Goal of the exercise. Leave every picture out and give back the lines below from the first through the line that holds "### Contributing", exactly as written.

[Items listed in a dataset]
★ ★ ★ ★ ★ ★ ★
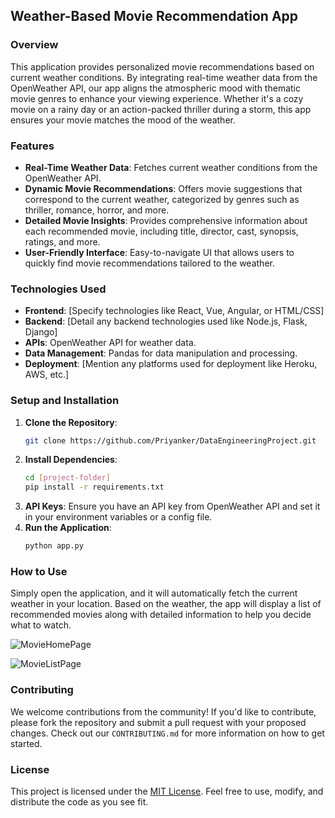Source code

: ## Weather-Based Movie Recommendation App

### Overview
This application provides personalized movie recommendations based on current weather conditions. By integrating real-time weather data from the OpenWeather API, our app aligns the atmospheric mood with thematic movie genres to enhance your viewing experience. Whether it's a cozy movie on a rainy day or an action-packed thriller during a storm, this app ensures your movie matches the mood of the weather.

### Features
- **Real-Time Weather Data**: Fetches current weather conditions from the OpenWeather API.
- **Dynamic Movie Recommendations**: Offers movie suggestions that correspond to the current weather, categorized by genres such as thriller, romance, horror, and more.
- **Detailed Movie Insights**: Provides comprehensive information about each recommended movie, including title, director, cast, synopsis, ratings, and more.
- **User-Friendly Interface**: Easy-to-navigate UI that allows users to quickly find movie recommendations tailored to the weather.

### Technologies Used
- **Frontend**: [Specify technologies like React, Vue, Angular, or HTML/CSS]
- **Backend**: [Detail any backend technologies used like Node.js, Flask, Django]
- **APIs**: OpenWeather API for weather data.
- **Data Management**: Pandas for data manipulation and processing.
- **Deployment**: [Mention any platforms used for deployment like Heroku, AWS, etc.]

### Setup and Installation
1. **Clone the Repository**: 
   ```bash
   git clone https://github.com/Priyanker/DataEngineeringProject.git
   ```
2. **Install Dependencies**: 
   ```bash
   cd [project-folder]
   pip install -r requirements.txt
   ```
3. **API Keys**: Ensure you have an API key from OpenWeather API and set it in your environment variables or a config file.
4. **Run the Application**:
   ```bash
   python app.py
   ```

### How to Use
Simply open the application, and it will automatically fetch the current weather in your location. Based on the weather, the app will display a list of recommended movies along with detailed information to help you decide what to watch.

![MovieHomePage](https://github.com/Priyanker/DataEngineeringProject/assets/14792786/e9daa66e-891d-4a7b-8703-91361633808e)

![MovieListPage](https://github.com/Priyanker/DataEngineeringProject/assets/14792786/13acb9f3-3b22-424d-a3f1-449372e84ef8)


### Contributing
We welcome contributions from the community! If you'd like to contribute, please fork the repository and submit a pull request with your proposed changes. Check out our `CONTRIBUTING.md` for more information on how to get started.

### License
This project is licensed under the [MIT License](LICENSE.txt). Feel free to use, modify, and distribute the code as you see fit.

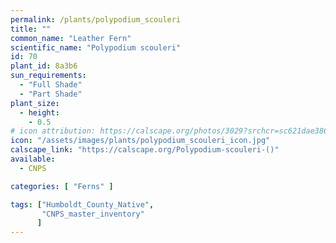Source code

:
 ```yaml
---
permalink: /plants/polypodium_scouleri
title: ""
common_name: "Leather Fern"
scientific_name: "Polypodium scouleri"
id: 70
plant_id: 8a3b6
sun_requirements:
  - "Full Shade"
  - "Part Shade"
plant_size:
  - height: 
    - 0.5
# icon attribution: https://calscape.org/photos/3029?srchcr=sc621dae3863611 
icon: "/assets/images/plants/polypodium_scouleri_icon.jpg" 
calscape_link: "https://calscape.org/Polypodium-scouleri-()"
available: 
  - CNPS

categories: [ "Ferns" ]

tags: ["Humboldt_County_Native",
       "CNPS_master_inventory"
      ]
---
```


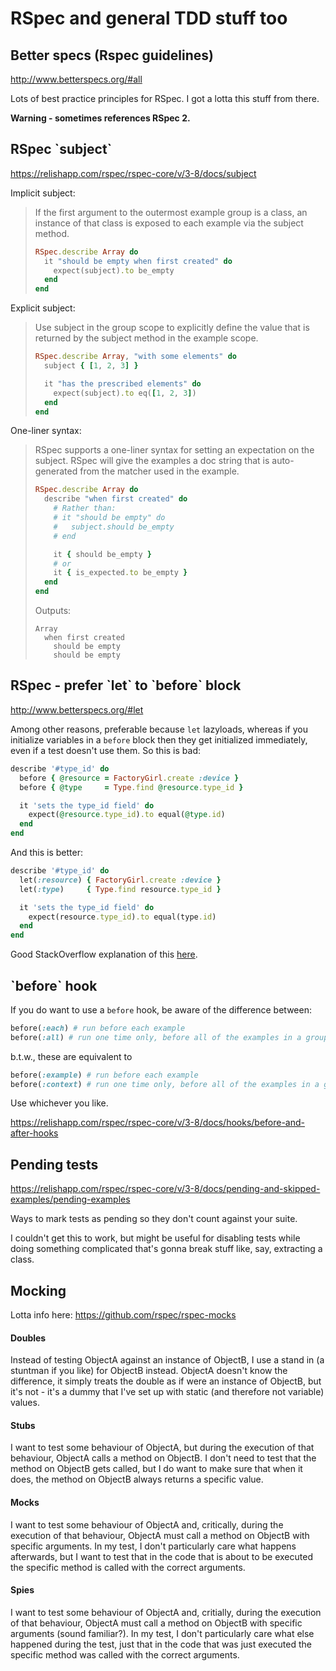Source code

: # RSpec and general TDD stuff too

## Better specs (Rspec guidelines)

<http://www.betterspecs.org/#all>

Lots of best practice principles for RSpec. I got a lotta this stuff from there.

**Warning - sometimes references RSpec 2.**

## RSpec \`subject\`

<https://relishapp.com/rspec/rspec-core/v/3-8/docs/subject>

Implicit subject:
> If the first argument to the outermost example group is a class, an instance of that class is exposed to each example via the subject method.
> ```ruby
> RSpec.describe Array do
>   it "should be empty when first created" do
>     expect(subject).to be_empty
>   end
> end
> ```

Explicit subject:
> Use subject in the group scope to explicitly define the value that is returned by the subject method in the example scope.
> ```ruby
> RSpec.describe Array, "with some elements" do
>   subject { [1, 2, 3] }
> 
>   it "has the prescribed elements" do
>     expect(subject).to eq([1, 2, 3])
>   end
> end
> ```

One-liner syntax:
> RSpec supports a one-liner syntax for setting an expectation on the subject. RSpec will give the examples a doc string that is auto-generated from the matcher used in the example.
> ```ruby
> RSpec.describe Array do
>   describe "when first created" do
>     # Rather than:
>     # it "should be empty" do
>     #   subject.should be_empty
>     # end
> 
>     it { should be_empty }
>     # or
>     it { is_expected.to be_empty }
>   end
> end
> ```
> Outputs:
> ```
> Array
>   when first created
>     should be empty
>     should be empty
> ```

## RSpec - prefer \`let\` to \`before\` block

<http://www.betterspecs.org/#let>

Among other reasons, preferable because `let` lazyloads, whereas if you initialize variables in a `before` block then they get initialized immediately, even if a test doesn't use them. So this is bad:

```ruby
describe '#type_id' do
  before { @resource = FactoryGirl.create :device }
  before { @type     = Type.find @resource.type_id }

  it 'sets the type_id field' do
    expect(@resource.type_id).to equal(@type.id)
  end
end
```

And this is better:

```ruby
describe '#type_id' do
  let(:resource) { FactoryGirl.create :device }
  let(:type)     { Type.find resource.type_id }

  it 'sets the type_id field' do
    expect(resource.type_id).to equal(type.id)
  end
end
```

Good StackOverflow explanation of this [here](https://stackoverflow.com/questions/5359558/when-to-use-rspec-let/5359979#5359979).

## \`before\` hook

If you do want to use a `before` hook, be aware of the difference between:

```ruby
before(:each) # run before each example
before(:all) # run one time only, before all of the examples in a group
```

b.t.w., these are equivalent to

```ruby
before(:example) # run before each example
before(:context) # run one time only, before all of the examples in a group
```

Use whichever you like.

<https://relishapp.com/rspec/rspec-core/v/3-8/docs/hooks/before-and-after-hooks>

## Pending tests

<https://relishapp.com/rspec/rspec-core/v/3-8/docs/pending-and-skipped-examples/pending-examples>

Ways to mark tests as pending so they don't count against your suite.

I couldn't get this to work, but might be useful for disabling tests while doing something complicated that's gonna break stuff like, say, extracting a class.


## Mocking

Lotta info here: <https://github.com/rspec/rspec-mocks>

#### Doubles

Instead of testing ObjectA against an instance of ObjectB, I use a stand in (a stuntman if you like) for ObjectB instead. ObjectA doesn't know the difference, it simply treats the double as if were an instance of ObjectB, but it's not - it's a dummy that I've set up with static (and therefore not variable) values.

#### Stubs

I want to test some behaviour of ObjectA, but during the execution of that behaviour, ObjectA calls a method on ObjectB. I don't need to test that the method on ObjectB gets called, but I do want to make sure that when it does, the method on ObjectB always returns a specific value.

#### Mocks

I want to test some behaviour of ObjectA and, critically, during the execution of that behaviour, ObjectA must call a method on ObjectB with specific arguments. In my test, I don't particularly care what happens afterwards, but I want to test that in the code that is about to be executed the specific method is called with the correct arguments.

#### Spies

I want to test some behaviour of ObjectA and, critially, during the execution of that behaviour, ObjectA must call a method on ObjectB with specific arguments (sound familiar?). In my test, I don't particularly care what else happened during the test, just that in the code that was just executed the specific method was called with the correct arguments.
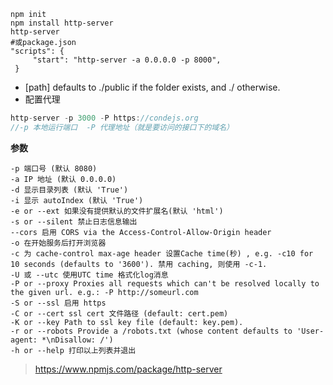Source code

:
 ```shell
npm init
npm install http-server
http-server
#或package.json
"scripts": {
     "start": "http-server -a 0.0.0.0 -p 8000",
 }
```

- [path] defaults to ./public if the folder exists, and ./ otherwise.
- 配置代理

```javascript
http-server -p 3000 -P https://condejs.org
//-p 本地运行端口  -P 代理地址（就是要访问的接口下的域名）
```

**参数**

```
-p 端口号 (默认 8080)
-a IP 地址 (默认 0.0.0.0)
-d 显示目录列表 (默认 'True')
-i 显示 autoIndex (默认 'True')
-e or --ext 如果没有提供默认的文件扩展名(默认 'html')
-s or --silent 禁止日志信息输出
--cors 启用 CORS via the Access-Control-Allow-Origin header
-o 在开始服务后打开浏览器
-c 为 cache-control max-age header 设置Cache time(秒) , e.g. -c10 for 10 seconds (defaults to '3600'). 禁用 caching, 则使用 -c-1.
-U 或 --utc 使用UTC time 格式化log消息
-P or --proxy Proxies all requests which can't be resolved locally to the given url. e.g.: -P http://someurl.com
-S or --ssl 启用 https
-C or --cert ssl cert 文件路径 (default: cert.pem)
-K or --key Path to ssl key file (default: key.pem).
-r or --robots Provide a /robots.txt (whose content defaults to 'User-agent: *\nDisallow: /')
-h or --help 打印以上列表并退出
```

> https://www.npmjs.com/package/http-server
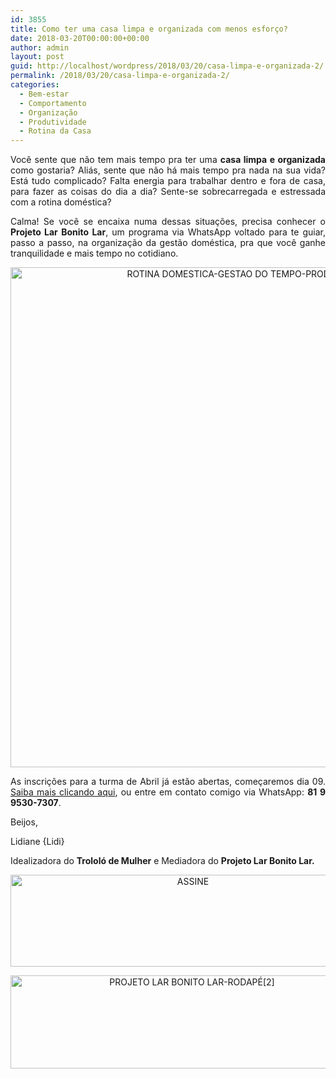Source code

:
 ```yaml
---
id: 3855
title: Como ter uma casa limpa e organizada com menos esforço?
date: 2018-03-20T00:00:00+00:00
author: admin
layout: post
guid: http://localhost/wordpress/2018/03/20/casa-limpa-e-organizada-2/
permalink: /2018/03/20/casa-limpa-e-organizada-2/
categories:
  - Bem-estar
  - Comportamento
  - Organização
  - Produtividade
  - Rotina da Casa
---
```

<p align="justify">
  Você sente que não tem mais tempo pra ter uma <strong>casa limpa e organizada</strong> como gostaria? Aliás, sente que não há mais tempo pra nada na sua vida? Está tudo complicado? Falta energia para trabalhar dentro e fora de casa, para fazer as coisas do dia a dia? Sente-se sobrecarregada e estressada com a rotina doméstica?
</p>

<p align="justify">
  Calma! Se você se encaixa numa dessas situações, precisa conhecer o <strong>Projeto Lar Bonito Lar</strong>, um programa via WhatsApp voltado para te guiar, passo a passo, na organização da gestão doméstica, pra que você ganhe tranquilidade e mais tempo no cotidiano.
</p>

<p align="center">
  <img class="alignnone size-full wp-image-14581" src="http://www.trololodemulher.com.br/blog/wp-content/uploads/2018/03/ROTINA-DOMESTICA-GESTAO-DO-TEMPO-PRODUTIVIDADE-BLOG.jpg" alt="ROTINA DOMESTICA-GESTAO DO TEMPO-PRODUTIVIDADE-BLOG" width="800" height="800" />
</p>

<p align="justify">
  As inscrições para a turma de Abril já estão abertas, começaremos dia 09. <a href="http://www.trololodemulher.com.br/projeto-lar-bonito-lar/" target="_blank">Saiba mais clicando aqui</a>, ou entre em contato comigo via WhatsApp: <strong>81 9 9530-7307</strong>.
</p>

<p align="justify">
  Beijos,
</p>

<p align="justify">
  Lidiane {Lidi}
</p>

<p align="justify">
  Idealizadora do <strong>Trololó de Mulher</strong> e Mediadora do <strong>Projeto Lar Bonito Lar.</strong>
</p>

<p align="center">
  <a href="http://feedburner.google.com/fb/a/mailverify?uri=blogbichafemea&loc=pt_BR" target="_blank"><img class="alignnone size-full wp-image-14011" src="http://www.trololodemulher.com.br/blog/wp-content/uploads/2017/08/ASSINE.jpg" alt="ASSINE" width="568" height="147" /></a>
</p>

<p align="center">
  <a href="http://www.trololodemulher.com.br/projeto-lar-bonito-lar/"><img class="wp-image-14554 size-full" src="http://www.trololodemulher.com.br/blog/wp-content/uploads/2018/02/PROJETO-LAR-BONITO-LAR-RODAPÉ2.jpg" alt="PROJETO LAR BONITO LAR-RODAPÉ[2]" width="565" height="149" /></a>
</p>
★ ★ ★ ★ ★ ★ ★
Answer section.
Source code

: ## Weather-Based Movie Recommendation App

### Overview
This application provides personalized movie recommendations based on current weather conditions. By integrating real-time weather data from the OpenWeather API, our app aligns the atmospheric mood with thematic movie genres to enhance your viewing experience. Whether it's a cozy movie on a rainy day or an action-packed thriller during a storm, this app ensures your movie matches the mood of the weather.

### Features
- **Real-Time Weather Data**: Fetches current weather conditions from the OpenWeather API.
- **Dynamic Movie Recommendations**: Offers movie suggestions that correspond to the current weather, categorized by genres such as thriller, romance, horror, and more.
- **Detailed Movie Insights**: Provides comprehensive information about each recommended movie, including title, director, cast, synopsis, ratings, and more.
- **User-Friendly Interface**: Easy-to-navigate UI that allows users to quickly find movie recommendations tailored to the weather.

### Technologies Used
- **Frontend**: [Specify technologies like React, Vue, Angular, or HTML/CSS]
- **Backend**: [Detail any backend technologies used like Node.js, Flask, Django]
- **APIs**: OpenWeather API for weather data.
- **Data Management**: Pandas for data manipulation and processing.
- **Deployment**: [Mention any platforms used for deployment like Heroku, AWS, etc.]

### Setup and Installation
1. **Clone the Repository**: 
   ```bash
   git clone https://github.com/Priyanker/DataEngineeringProject.git
   ```
2. **Install Dependencies**: 
   ```bash
   cd [project-folder]
   pip install -r requirements.txt
   ```
3. **API Keys**: Ensure you have an API key from OpenWeather API and set it in your environment variables or a config file.
4. **Run the Application**:
   ```bash
   python app.py
   ```

### How to Use
Simply open the application, and it will automatically fetch the current weather in your location. Based on the weather, the app will display a list of recommended movies along with detailed information to help you decide what to watch.

![MovieHomePage](https://github.com/Priyanker/DataEngineeringProject/assets/14792786/e9daa66e-891d-4a7b-8703-91361633808e)

![MovieListPage](https://github.com/Priyanker/DataEngineeringProject/assets/14792786/13acb9f3-3b22-424d-a3f1-449372e84ef8)


### Contributing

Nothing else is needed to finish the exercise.